> **Task to carry out**
Among these entries, how many lines contain "July"? Say the number and nothing else.

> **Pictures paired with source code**
_ _ _

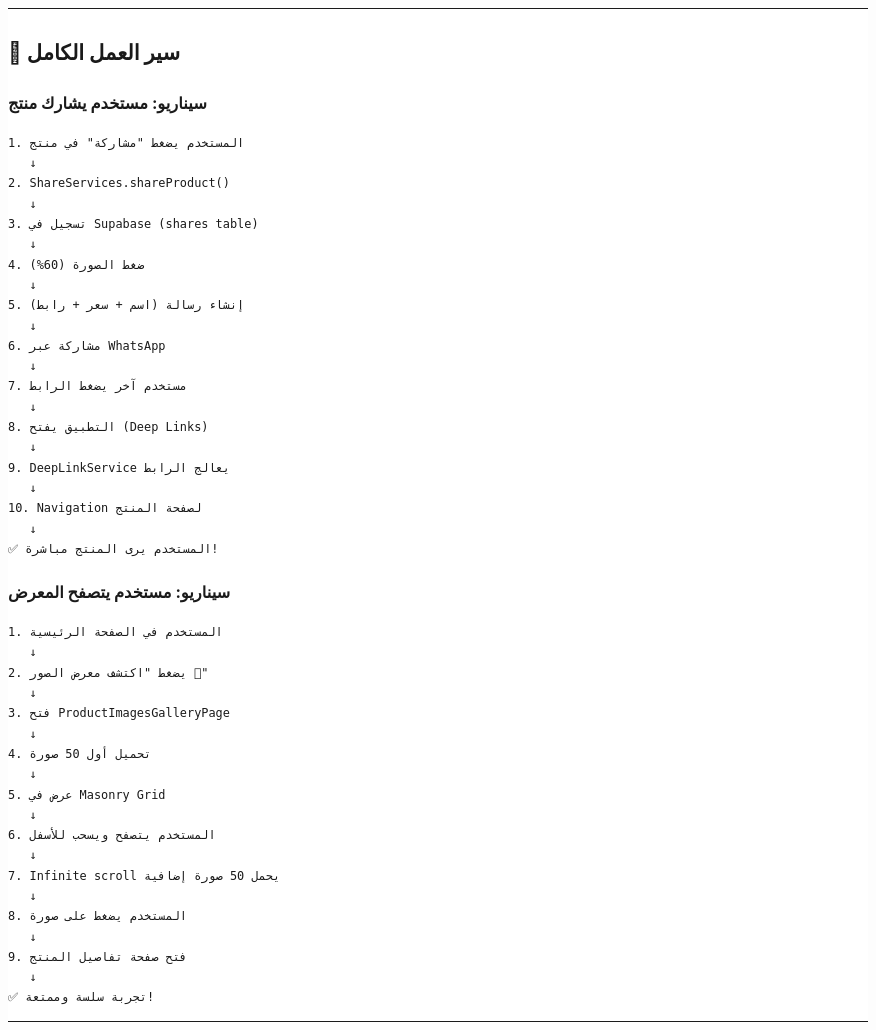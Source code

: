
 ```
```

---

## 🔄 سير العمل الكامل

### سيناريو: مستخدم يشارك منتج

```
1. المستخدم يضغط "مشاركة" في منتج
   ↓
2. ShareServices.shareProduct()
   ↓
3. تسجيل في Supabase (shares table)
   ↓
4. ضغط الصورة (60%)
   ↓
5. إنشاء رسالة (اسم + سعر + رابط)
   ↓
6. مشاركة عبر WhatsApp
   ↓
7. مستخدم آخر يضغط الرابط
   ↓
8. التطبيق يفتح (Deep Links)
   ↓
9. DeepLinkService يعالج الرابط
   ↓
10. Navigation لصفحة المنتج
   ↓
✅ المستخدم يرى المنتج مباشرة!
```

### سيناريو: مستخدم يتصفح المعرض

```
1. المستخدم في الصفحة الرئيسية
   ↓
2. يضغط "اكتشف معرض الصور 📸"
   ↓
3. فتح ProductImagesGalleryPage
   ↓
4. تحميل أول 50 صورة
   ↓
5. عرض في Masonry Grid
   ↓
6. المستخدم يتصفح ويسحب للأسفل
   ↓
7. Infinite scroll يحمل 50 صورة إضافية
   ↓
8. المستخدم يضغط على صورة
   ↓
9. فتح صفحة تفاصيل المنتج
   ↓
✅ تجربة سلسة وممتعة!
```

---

_ _ _

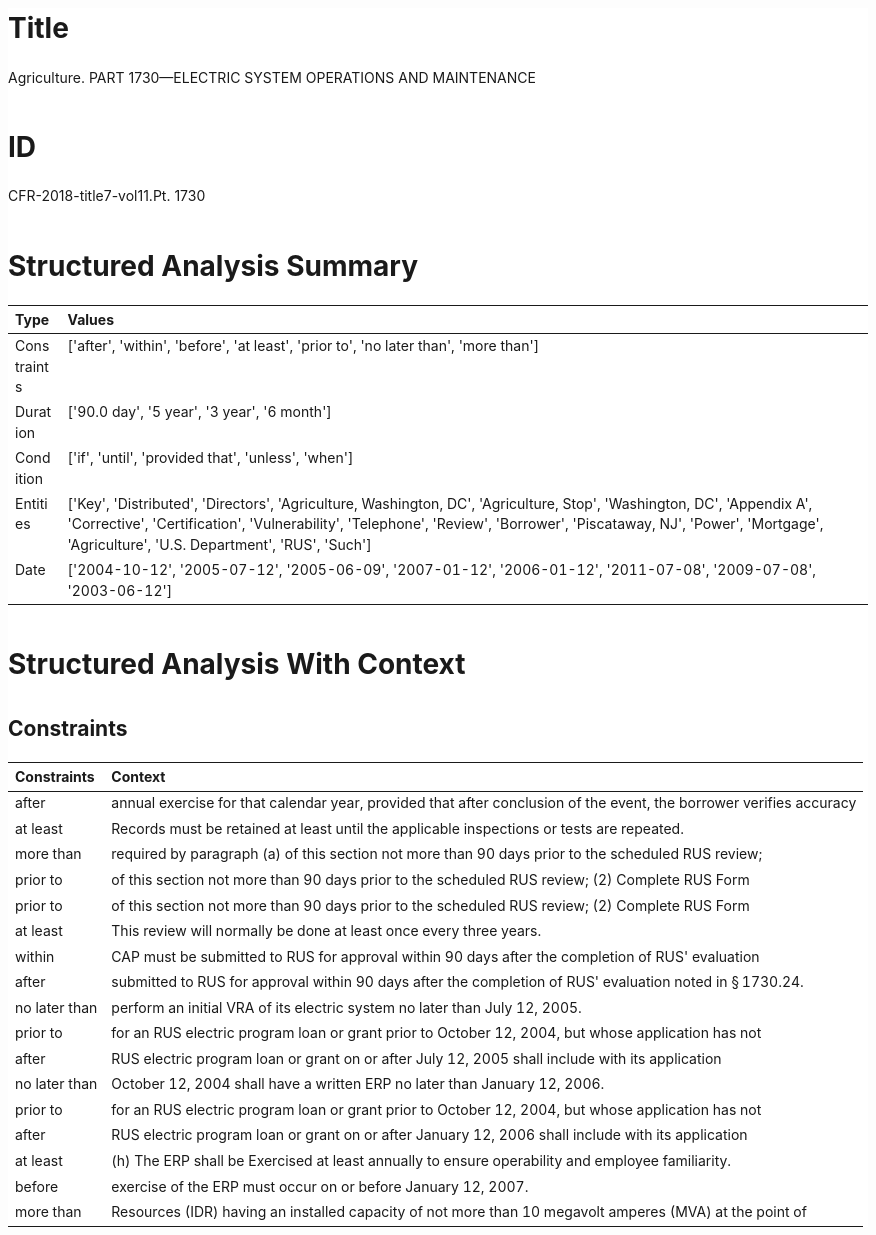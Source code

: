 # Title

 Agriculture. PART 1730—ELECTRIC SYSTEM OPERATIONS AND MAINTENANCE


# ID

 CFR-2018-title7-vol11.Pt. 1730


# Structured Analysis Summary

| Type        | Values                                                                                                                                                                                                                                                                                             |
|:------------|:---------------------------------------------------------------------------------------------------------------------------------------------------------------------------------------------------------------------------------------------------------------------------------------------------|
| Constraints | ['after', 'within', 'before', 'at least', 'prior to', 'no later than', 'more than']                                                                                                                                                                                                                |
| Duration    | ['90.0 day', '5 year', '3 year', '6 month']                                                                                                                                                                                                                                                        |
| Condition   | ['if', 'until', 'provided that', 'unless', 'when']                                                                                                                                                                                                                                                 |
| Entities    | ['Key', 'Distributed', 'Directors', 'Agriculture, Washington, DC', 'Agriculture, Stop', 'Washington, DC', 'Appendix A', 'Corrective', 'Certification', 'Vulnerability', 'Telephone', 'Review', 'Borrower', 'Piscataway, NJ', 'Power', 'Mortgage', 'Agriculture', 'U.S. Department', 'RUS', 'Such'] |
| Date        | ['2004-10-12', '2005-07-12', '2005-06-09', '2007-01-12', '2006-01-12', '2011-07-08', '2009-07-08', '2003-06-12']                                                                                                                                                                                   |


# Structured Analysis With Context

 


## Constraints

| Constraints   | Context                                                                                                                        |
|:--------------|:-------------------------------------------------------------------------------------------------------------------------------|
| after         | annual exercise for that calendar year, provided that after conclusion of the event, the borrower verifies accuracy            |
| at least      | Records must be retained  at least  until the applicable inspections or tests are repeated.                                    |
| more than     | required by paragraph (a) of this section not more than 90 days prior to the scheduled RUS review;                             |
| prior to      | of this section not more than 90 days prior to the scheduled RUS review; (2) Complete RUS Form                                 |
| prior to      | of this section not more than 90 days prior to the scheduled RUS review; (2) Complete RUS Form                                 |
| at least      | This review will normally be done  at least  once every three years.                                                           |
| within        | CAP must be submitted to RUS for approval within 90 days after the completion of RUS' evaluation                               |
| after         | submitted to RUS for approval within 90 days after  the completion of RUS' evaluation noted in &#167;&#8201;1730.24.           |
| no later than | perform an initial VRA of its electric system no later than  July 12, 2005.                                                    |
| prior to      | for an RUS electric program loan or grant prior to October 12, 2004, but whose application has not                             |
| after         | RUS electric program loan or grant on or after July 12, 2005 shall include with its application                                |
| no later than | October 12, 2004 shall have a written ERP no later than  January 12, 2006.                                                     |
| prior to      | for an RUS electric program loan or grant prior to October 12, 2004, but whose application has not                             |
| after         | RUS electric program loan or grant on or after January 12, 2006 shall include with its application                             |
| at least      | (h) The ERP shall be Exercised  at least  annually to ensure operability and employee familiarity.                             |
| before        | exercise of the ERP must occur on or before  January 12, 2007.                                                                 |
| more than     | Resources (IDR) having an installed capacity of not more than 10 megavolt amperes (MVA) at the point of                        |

_ _ _

> **Result below**
2